How to Release the Guilt of Sorting Loved Ones Things after their Death

Family

The death of a loved one brings out so many emotions and feelings. Once the person has been laid to rest, the next step is typically dealing with their belongings (especially if there was no will involved or if the deceased wishes were unclear).

Depending on personal styles and preferences, you may be left with the unenviable task of sorting through the person’s things.

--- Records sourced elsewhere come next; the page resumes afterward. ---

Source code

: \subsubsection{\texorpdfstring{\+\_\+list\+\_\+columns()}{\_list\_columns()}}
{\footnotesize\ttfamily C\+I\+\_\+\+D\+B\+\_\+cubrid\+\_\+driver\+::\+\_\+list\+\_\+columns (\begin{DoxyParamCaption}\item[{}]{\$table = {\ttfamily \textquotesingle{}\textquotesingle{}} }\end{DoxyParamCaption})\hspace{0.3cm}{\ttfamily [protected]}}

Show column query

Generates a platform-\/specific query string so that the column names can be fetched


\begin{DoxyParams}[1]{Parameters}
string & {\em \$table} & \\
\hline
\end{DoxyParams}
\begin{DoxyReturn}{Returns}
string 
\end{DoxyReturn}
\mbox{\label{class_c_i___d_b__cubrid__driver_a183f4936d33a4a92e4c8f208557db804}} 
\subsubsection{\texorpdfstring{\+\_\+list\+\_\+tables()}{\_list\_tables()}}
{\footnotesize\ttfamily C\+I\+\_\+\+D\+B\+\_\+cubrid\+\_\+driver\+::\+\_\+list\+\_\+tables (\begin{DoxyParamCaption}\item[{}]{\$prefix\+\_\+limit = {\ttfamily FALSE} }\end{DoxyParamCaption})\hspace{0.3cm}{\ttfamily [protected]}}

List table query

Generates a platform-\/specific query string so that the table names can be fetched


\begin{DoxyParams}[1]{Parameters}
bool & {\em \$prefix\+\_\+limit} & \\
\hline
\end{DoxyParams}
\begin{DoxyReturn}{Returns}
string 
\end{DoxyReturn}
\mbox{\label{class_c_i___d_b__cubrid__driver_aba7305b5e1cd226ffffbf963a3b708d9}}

Out of respect for your love one, proper care must be taken when deciding what to do with everything.

Proper care does not mean that you can’t make decisions to not keep everything out of some type of obligation or guilt that this would not be honoring to your loved one.

Here are three tips to honor your loved one without feeling obligated keep all their belongings.

Tip 1: Experiences make the memory, not their stuff

Attach and visualize the memories of your loved one by those things that you experienced together, not by their stuff. If there is a sentimental item that, anytime you look at it helps you recall fond memories of your loved one, then proceed to Tip 3.

Tip 2: Pay it Forward

If you are struggling with letting go of your loved one’s belongings, remember this quote: There are no U-Hauls behind hearses (Jonathan Sprinkles).

Your loved one can’t be buried with their belongings, and you also shouldn’t be buried with their items inside your home. If you’re struggling with letting go of things because there are a lot of high-quality pieces, donate them to your local Goodwill or other charity that helps the less fortunate. Just think how many lives could be blessed by your generous donations.

Unless you have A LOT of free time on your hand, don’t subject yourself to trying to sell the items at a yard sale or an online site such as Craigslist or your local newspaper. A donation to Goodwill is like ripping a bandage off with one strong pull, whereas selling the items individually is like pulling the bandage off one strand of hair at a time.

Tip 3: Look at it from your perspective

If the tables were turned, and you were the one who passed away, would you want your loved one feeling any angst about how to handle your belongings in the best, most-respectful manner?

Trust me, your loved ones do not want you to feel trapped into keeping all of their belongings. Instead, select a few special items that beautifully remind you of your loved one. And honor those items by properly storing or displaying them. My family honored my Grandmother at her funeral by wearing a small amount of light blue (she was a huge UNC Tarheels’ fan).